Salah satu kelemahan dalam Sampai Jumpa, Selamat Tinggal terletak pada kurangnya pendalaman terhadap isu-isu yang diangkat, terutama terkait hubungan Wyn dan Dani. Meskipun film ini menjadikan hubungan mereka sebagai pendorong utama cerita, tidak banyak informasi yang diberikan tentang bagaimana dinamika hubungan mereka sebelumnya atau apa yang membuat Wyn begitu bertekad untuk menemukan Dani.
Tanpa konteks emosional yang jelas, motivasi Wyn untuk melakukan perjalanan besar ini terasa agak datar. Penonton mungkin sulit untuk memahami atau merasakan sepenuhnya apa yang mendorong Wyn nekat pergi ke Korea Selatan hanya dengan informasi minim tentang hubungan mereka.
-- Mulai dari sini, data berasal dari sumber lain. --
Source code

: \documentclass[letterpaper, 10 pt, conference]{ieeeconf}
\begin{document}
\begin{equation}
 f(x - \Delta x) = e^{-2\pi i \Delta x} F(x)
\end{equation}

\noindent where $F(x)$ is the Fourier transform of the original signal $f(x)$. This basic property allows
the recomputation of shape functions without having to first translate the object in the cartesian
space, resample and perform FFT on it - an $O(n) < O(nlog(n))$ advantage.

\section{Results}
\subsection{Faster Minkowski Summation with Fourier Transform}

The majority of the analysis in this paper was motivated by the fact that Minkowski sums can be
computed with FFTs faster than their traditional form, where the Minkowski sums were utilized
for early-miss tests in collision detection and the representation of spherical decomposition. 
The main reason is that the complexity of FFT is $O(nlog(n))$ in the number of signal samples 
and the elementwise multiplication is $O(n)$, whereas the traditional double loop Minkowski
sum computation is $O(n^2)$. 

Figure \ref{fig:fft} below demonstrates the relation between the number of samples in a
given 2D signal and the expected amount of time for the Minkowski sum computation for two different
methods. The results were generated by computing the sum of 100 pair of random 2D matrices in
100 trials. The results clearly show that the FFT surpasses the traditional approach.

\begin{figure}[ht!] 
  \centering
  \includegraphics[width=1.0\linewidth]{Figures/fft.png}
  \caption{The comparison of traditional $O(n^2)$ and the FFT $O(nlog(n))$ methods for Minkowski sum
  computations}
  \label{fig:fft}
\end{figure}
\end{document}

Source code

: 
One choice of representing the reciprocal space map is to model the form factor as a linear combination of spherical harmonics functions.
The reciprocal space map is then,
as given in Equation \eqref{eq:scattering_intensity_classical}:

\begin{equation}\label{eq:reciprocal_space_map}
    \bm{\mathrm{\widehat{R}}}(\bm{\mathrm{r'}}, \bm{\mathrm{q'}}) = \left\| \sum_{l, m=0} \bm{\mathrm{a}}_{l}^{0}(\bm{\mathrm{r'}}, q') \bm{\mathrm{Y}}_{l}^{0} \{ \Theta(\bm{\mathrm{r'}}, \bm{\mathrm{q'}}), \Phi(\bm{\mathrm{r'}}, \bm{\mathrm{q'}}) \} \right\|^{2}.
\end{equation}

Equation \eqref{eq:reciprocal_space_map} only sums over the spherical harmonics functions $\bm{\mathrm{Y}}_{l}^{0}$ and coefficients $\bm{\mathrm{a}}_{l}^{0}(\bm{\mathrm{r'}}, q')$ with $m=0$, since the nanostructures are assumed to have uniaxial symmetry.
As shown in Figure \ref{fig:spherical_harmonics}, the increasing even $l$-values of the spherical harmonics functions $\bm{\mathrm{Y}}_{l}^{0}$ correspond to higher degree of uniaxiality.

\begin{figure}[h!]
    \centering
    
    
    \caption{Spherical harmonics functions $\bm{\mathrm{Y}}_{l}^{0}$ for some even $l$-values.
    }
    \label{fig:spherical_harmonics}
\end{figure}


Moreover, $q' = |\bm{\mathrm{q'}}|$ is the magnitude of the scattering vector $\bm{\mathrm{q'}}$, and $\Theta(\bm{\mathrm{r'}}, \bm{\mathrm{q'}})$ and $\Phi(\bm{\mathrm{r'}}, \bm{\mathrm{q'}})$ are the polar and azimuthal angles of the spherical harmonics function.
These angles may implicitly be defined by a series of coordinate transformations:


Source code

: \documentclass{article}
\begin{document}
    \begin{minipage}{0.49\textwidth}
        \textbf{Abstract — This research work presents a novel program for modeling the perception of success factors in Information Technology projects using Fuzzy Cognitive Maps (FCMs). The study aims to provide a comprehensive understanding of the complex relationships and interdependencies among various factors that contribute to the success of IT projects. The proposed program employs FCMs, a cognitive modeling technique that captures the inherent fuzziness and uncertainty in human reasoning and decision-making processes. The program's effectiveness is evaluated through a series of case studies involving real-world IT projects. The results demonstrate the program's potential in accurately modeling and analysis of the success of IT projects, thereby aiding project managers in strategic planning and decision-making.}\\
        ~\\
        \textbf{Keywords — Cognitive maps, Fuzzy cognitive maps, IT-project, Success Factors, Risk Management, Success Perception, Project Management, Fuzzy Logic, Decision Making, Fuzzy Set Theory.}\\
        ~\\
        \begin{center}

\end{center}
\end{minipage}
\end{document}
Begitu pula dengan karakter Dani yang tetap terasa jauh dan misterius sepanjang film. Kita hanya tahu bahwa ia menghilang, namun tidak pernah benar-benar diperlihatkan alasan atau latar belakang kuat mengapa ia melakukan ghosting terhadap Wyn.
Selain itu, setiap karakter dalam film ini juga tampak kurang dibangun secara menyeluruh. Rey, meskipun berperan penting dalam membantu Wyn, hanya diberi sedikit ruang untuk mengeksplorasi latar belakangnya sebagai imigran gelap. Meski ada adegan yang menunjukkan ketakutannya terhadap pihak imigrasi dan kesulitannya dalam menemukan pekerjaan, film hanya memberikan gambaran sekilas tanpa benar-benar mengeksplorasi trauma atau tekanan yang Rey hadapi. Akibatnya, cerita terasa dangkal, padahal konflik-konflik seperti ini bisa menggali lebih banyak nuansa sosial dan emosional yang akan memberikan kedalaman pada keseluruhan narasi.
Secara keseluruhan, isu-isu yang dihadirkan dalam film ini memang menarik dan relevan, namun sayangnya hanya disentuh di permukaan. Film ini berpotensi untuk menjadi lebih mendalam dan emosional jika saja para karakter dan konflik mereka dijelaskan dengan lebih detail, sehingga penonton bisa merasakan ketegangan dan perjuangan mereka dengan lebih intens. Tanpa pengembangan yang cukup, beberapa bagian cerita terasa kurang menggugah secara emosional, dan pesan-pesan penting yang ingin disampaikan terasa kurang menyentuh.